#### [WORK REQUEST]
The lines to extract run from the start of the records through the line with "Guide Repair KxKhK", both ends included; drop the pictures.

━━━━━━━━━━

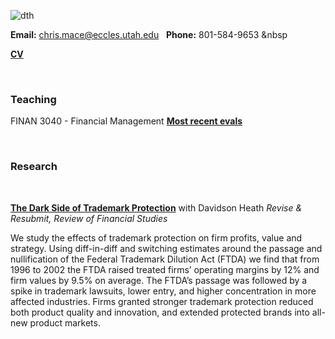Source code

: ![dth](images/chris_mace_photo.jpeg)

**Email:** chris.mace@eccles.utah.edu &nbsp;  **Phone:** 801-584-9653 &nbsp

**[CV](chris_mace_cv.pdf)**

<br>

### Teaching

FINAN 3040 - Financial Management   **[Most recent evals](chris_mace_evals.pdf)**


<br>



### Research



<br>

**[The Dark Side of Trademark Protection](https://papers.ssrn.com/abstract=2798473)** with Davidson Heath  *Revise & Resubmit, Review of Financial Studies*

We study the effects of trademark protection on firm profits, value and strategy. Using diff-in-diff and switching estimates around the passage and nullification of the Federal Trademark Dilution Act (FTDA) we find that from 1996 to 2002 the FTDA raised treated firms’ operating margins by 12% and firm values by 9.5% on average. The FTDA’s passage was followed by a spike in trademark lawsuits, lower entry, and higher concentration in more affected industries. Firms granted stronger trademark protection reduced both product quality and innovation, and extended protected brands into all-new product markets.

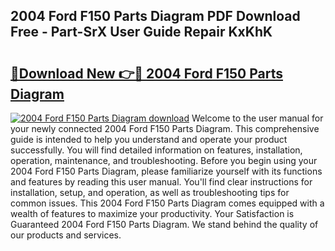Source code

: ## 2004 Ford F150 Parts Diagram PDF Download Free - Part-SrX User Guide Repair KxKhK

# <h2><a href="http://dfkwfhz.blite.top/?on=2004+Ford+F150+Parts+Diagram">🔗Download New 👉🔴 2004 Ford F150 Parts Diagram</a></h2>

[![2004 Ford F150 Parts Diagram download](https://i.imgur.com/lujVjoI.png)](http://dfkwfhz.blite.top/?on=2004+Ford+F150+Parts+Diagram)
Welcome to the user manual for your newly connected 2004 Ford F150 Parts Diagram. This comprehensive guide is intended to help you understand and operate your product successfully. You will find detailed information on features, installation, operation, maintenance, and troubleshooting. Before you begin using your 2004 Ford F150 Parts Diagram, please familiarize yourself with its functions and features by reading this user manual. You'll find clear instructions for installation, setup, and operation, as well as troubleshooting tips for common issues. This 2004 Ford F150 Parts Diagram comes equipped with a wealth of features to maximize your productivity. Your Satisfaction is Guaranteed 2004 Ford F150 Parts Diagram. We stand behind the quality of our products and services.
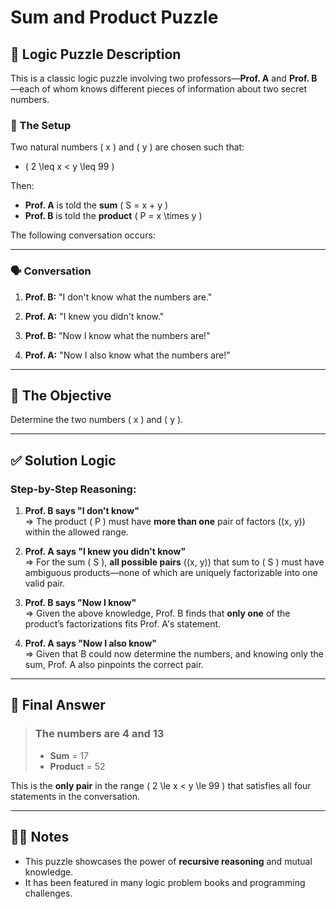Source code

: # Sum and Product Puzzle

## 🧠 Logic Puzzle Description

This is a classic logic puzzle involving two professors—**Prof. A** and **Prof. B**—each of whom knows different pieces of information about two secret numbers.

### 🔢 The Setup

Two natural numbers \( x \) and \( y \) are chosen such that:

- \( 2 \leq x < y \leq 99 \)

Then:
- **Prof. A** is told the **sum** \( S = x + y \)
- **Prof. B** is told the **product** \( P = x \times y \)

The following conversation occurs:

---

### 🗣️ Conversation

1. **Prof. B:** "I don't know what the numbers are."

2. **Prof. A:** "I knew you didn't know."

3. **Prof. B:** "Now I know what the numbers are!"

4. **Prof. A:** "Now I also know what the numbers are!"

---

## 🧩 The Objective

Determine the two numbers \( x \) and \( y \).

---

## ✅ Solution Logic

### Step-by-Step Reasoning:

1. **Prof. B says "I don't know"**  
   ⇒ The product \( P \) must have **more than one** pair of factors \((x, y)\) within the allowed range.

2. **Prof. A says "I knew you didn't know"**  
   ⇒ For the sum \( S \), **all possible pairs** \((x, y)\) that sum to \( S \) must have ambiguous products—none of which are uniquely factorizable into one valid pair.

3. **Prof. B says "Now I know"**  
   ⇒ Given the above knowledge, Prof. B finds that **only one** of the product’s factorizations fits Prof. A's statement.

4. **Prof. A says "Now I also know"**  
   ⇒ Given that B could now determine the numbers, and knowing only the sum, Prof. A also pinpoints the correct pair.

---

## 🧮 Final Answer

> ### The numbers are **4 and 13**  
> - **Sum** = 17  
> - **Product** = 52

This is the **only pair** in the range \( 2 \le x < y \le 99 \) that satisfies all four statements in the conversation.

---

## 🧑‍💻 Notes

- This puzzle showcases the power of **recursive reasoning** and mutual knowledge.
- It has been featured in many logic problem books and programming challenges.

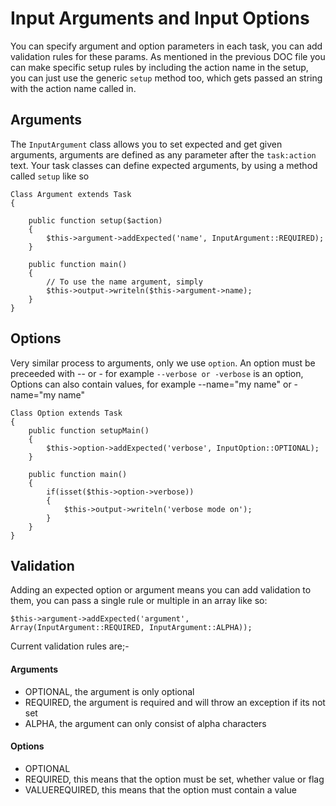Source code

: Input Arguments and Input Options
=================================

You can specify argument and option parameters in each task, you can add validation rules for these params. As mentioned in the previous DOC file you can make specific setup rules by including the action name in the setup, you can just use the generic `setup` method too, which gets passed an string with the action name called in.

## Arguments

The `InputArgument` class allows you to set expected and get given arguments, arguments are defined as any parameter after the `task:action` text. Your task classes can define expected arguments, by using a method called `setup` like so

	Class Argument extends Task
	{

		public function setup($action)
		{
			$this->argument->addExpected('name', InputArgument::REQUIRED);
		}

		public function main()
		{
			// To use the name argument, simply
			$this->output->writeln($this->argument->name);
		}
	}

## Options

Very similar process to arguments, only we use `option`. An option must be preceeded with -- or - for example `--verbose or -verbose` is an option, Options can also contain values, for example --name="my name" or -name="my name"

	Class Option extends Task
	{
		public function setupMain()
		{
			$this->option->addExpected('verbose', InputOption::OPTIONAL);
		}

		public function main()
		{
			if(isset($this->option->verbose))
			{
				$this->output->writeln('verbose mode on');
			}
		}
	}

## Validation

Adding an expected option or argument means you can add validation to them, you can pass a single rule or multiple in an array like so:

	$this->argument->addExpected('argument', Array(InputArgument::REQUIRED, InputArgument::ALPHA));

Current validation rules are;-

#### Arguments

 - OPTIONAL, the argument is only optional
 - REQUIRED, the argument is required and will throw an exception if its not set
 - ALPHA, the argument can only consist of alpha characters

#### Options

 - OPTIONAL
 - REQUIRED, this means that the option must be set, whether value or flag
 - VALUEREQUIRED, this means that the option must contain a value

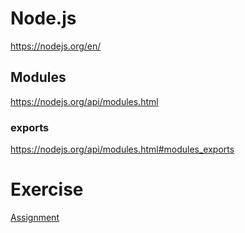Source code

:# Node.js

https://nodejs.org/en/

## Modules

https://nodejs.org/api/modules.html

### exports

https://nodejs.org/api/modules.html#modules_exports

# Exercise

[Assignment](https://github.com/marcelosperalta/dci/tree/master/200528/messaging.js#L3)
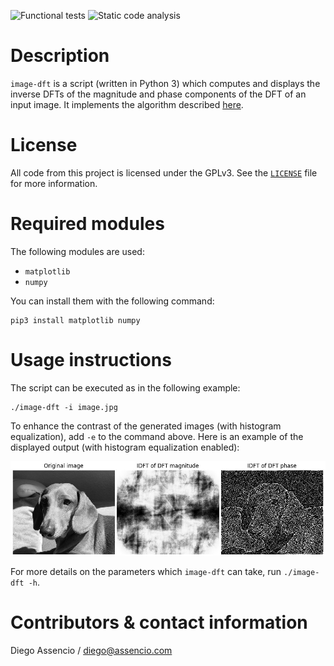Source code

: ![Functional tests](https://github.com/dassencio/image-dft/workflows/Functional%20tests/badge.svg)
![Static code analysis](https://github.com/dassencio/image-dft/workflows/Static%20code%20analysis/badge.svg)

# Description

`image-dft` is a script (written in Python 3) which computes and displays the inverse DFTs
of the magnitude and phase components of the DFT of an input image. It implements
the algorithm described [here](https://diego.assencio.com/?index=81059bc883bd6156c2e83f83e2e38c2b).

# License

All code from this project is licensed under the GPLv3. See the
[`LICENSE`](https://github.com/dassencio/image-dft/tree/master/LICENSE)
file for more information.

# Required modules

The following modules are used:

- `matplotlib`
- `numpy`

You can install them with the following command:

    pip3 install matplotlib numpy

# Usage instructions

The script can be executed as in the following example:

    ./image-dft -i image.jpg

To enhance the contrast of the generated images (with histogram equalization),
add `-e` to the command above. Here is an example of the displayed output
(with histogram equalization enabled):

<p align="center">
<img src="https://github.com/dassencio/image-dft/blob/master/.README/example-output.jpg" alt="example output">
</p>

For more details on the parameters which `image-dft` can take, run
`./image-dft -h`.

# Contributors & contact information

Diego Assencio / diego@assencio.com
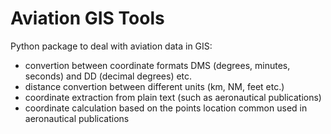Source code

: # Aviation GIS Tools

Python package to deal with aviation data in GIS: 
* convertion between coordinate formats DMS (degrees, minutes, seconds) and DD (decimal degrees) etc.
* distance convertion between different units (km, NM, feet etc.) 
* coordinate extraction from plain text (such as aeronautical publications)
* coordinate calculation based on the points location common used in aeronautical publications
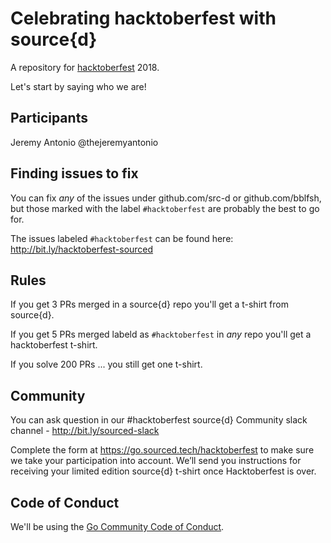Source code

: # Celebrating hacktoberfest with source{d}

A repository for [hacktoberfest](https://hacktoberfest.digitalocean.com/) 2018.

Let's start by saying who we are!

## Participants

Jeremy Antonio @thejeremyantonio

## Finding issues to fix

You can fix *any* of the issues under github.com/src-d or github.com/bblfsh,
but those marked with the label `#hacktoberfest` are probably the best to go for.

The issues labeled `#hacktoberfest` can be found here: http://bit.ly/hacktoberfest-sourced

## Rules

If you get 3 PRs merged in a source{d} repo you'll get a t-shirt from source{d}.

If you get 5 PRs merged labeld as `#hacktoberfest` in *any* repo you'll get a hacktoberfest t-shirt.

If you solve 200 PRs ... you still get one t-shirt.

## Community

You can ask question in our #hacktoberfest source{d} Community slack channel - http://bit.ly/sourced-slack

Complete the form at https://go.sourced.tech/hacktoberfest  to make sure we take your participation into account. We’ll send you instructions for receiving your  limited edition source{d} t-shirt once Hacktoberfest is over.

## Code of Conduct

We'll be using the [Go Community Code of Conduct](https://golang.org/conduct).
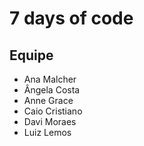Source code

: # 7 days of code

## Equipe
- Ana Malcher
- Ângela Costa
- Anne Grace
- Caio Cristiano
- Davi Moraes
- Luiz Lemos
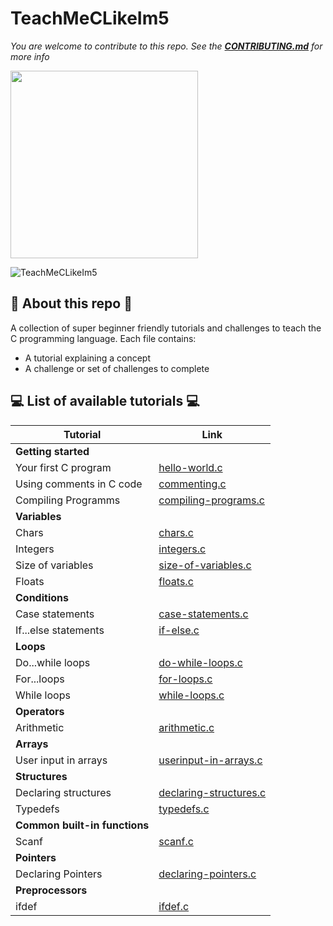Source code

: # TeachMeCLikeIm5

_You are welcome to contribute to this repo. See the [**CONTRIBUTING.md**](./CONTRIBUTING.md) for more info_

<img src="https://inspirezone.tech/wp-content/uploads/2021/10/Accepting-Contributions-for-Hacktoberfest-2021.png" width="300">

![TeachMeCLikeIm5](https://inspirezone.tech/wp-content/uploads/2021/10/TeachMeCLikeIm5_Banner.png)

## 📜 About this repo 📜

A collection of super beginner friendly tutorials and challenges to teach the C programming language.
Each file contains:

- A tutorial explaining a concept
- A challenge or set of challenges to complete

## 💻 List of available tutorials 💻

| Tutorial                      | Link                                                          |
| ----------------------------- | ------------------------------------------------------------- |
| **Getting started**           |
| Your first C program          | [hello-world.c](01-getting-started/hello-world.c)              |
| Using comments in C code      | [commenting.c](01-getting-started/commenting.c)                |
| Compiling Programms           | [compiling-programs.c](01-getting-started/compiling-programs.c)|
| **Variables**                 |
| Chars                         | [chars.c](02-variables/chars.c)                                |
| Integers                      | [integers.c](02-variables/integers.c)                          |
| Size of variables             | [size-of-variables.c](02-variables/size-of-variables.c)        |
| Floats                        | [floats.c](02-variables/floats.c)                              |
| **Conditions**                |
| Case statements               | [case-statements.c](03-conditions/case-statements.c)           |
| If...else statements          | [if-else.c](03-conditions/if-else.c)                           |
| **Loops**                     |
| Do...while loops              | [do-while-loops.c](04-loops/do-while-loops.c)                  |
| For...loops                   | [for-loops.c](04-loops/for-loops.c)                            |
| While loops                   | [while-loops.c](04-loops/while-loops.c)                        |
| **Operators**                 |
| Arithmetic                    | [arithmetic.c](05-operators/arithmetic.c)                      |
| **Arrays**                    |
| User input in arrays          | [userinput-in-arrays.c](06-arrays/userinput-in-arrays.c)       |
| **Structures**                |
| Declaring structures          | [declaring-structures.c](09-structures/declaring-structures.c) |
| Typedefs                      | [typedefs.c](09-structures/typedefs.c)                         |
| **Common built-in functions** |
| Scanf                         | [scanf.c](11-common-built-in-functions/scanf.c)               |
| **Pointers**                  |                                           
| Declaring Pointers            | [declaring-pointers.c](08-pointers/declaring-pointers.c)       |
| **Preprocessors**             |                                           
| ifdef                         | [ifdef.c](10-preprocessors/ifdef.c)                           |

━━━━━━━━━━

#### [RESPONSE TO THIS EXERCISE]
Source code

: ![dth](images/chris_mace_photo.jpeg)

**Email:** chris.mace@eccles.utah.edu &nbsp;  **Phone:** 801-584-9653 &nbsp

**[CV](chris_mace_cv.pdf)**

<br>

### Teaching

FINAN 3040 - Financial Management   **[Most recent evals](chris_mace_evals.pdf)**


<br>



### Research



<br>

**[The Dark Side of Trademark Protection](https://papers.ssrn.com/abstract=2798473)** with Davidson Heath  *Revise & Resubmit, Review of Financial Studies*

We study the effects of trademark protection on firm profits, value and strategy. Using diff-in-diff and switching estimates around the passage and nullification of the Federal Trademark Dilution Act (FTDA) we find that from 1996 to 2002 the FTDA raised treated firms’ operating margins by 12% and firm values by 9.5% on average. The FTDA’s passage was followed by a spike in trademark lawsuits, lower entry, and higher concentration in more affected industries. Firms granted stronger trademark protection reduced both product quality and innovation, and extended protected brands into all-new product markets.

Source code

: ## 2004 Ford F150 Parts Diagram PDF Download Free - Part-SrX User Guide Repair KxKhK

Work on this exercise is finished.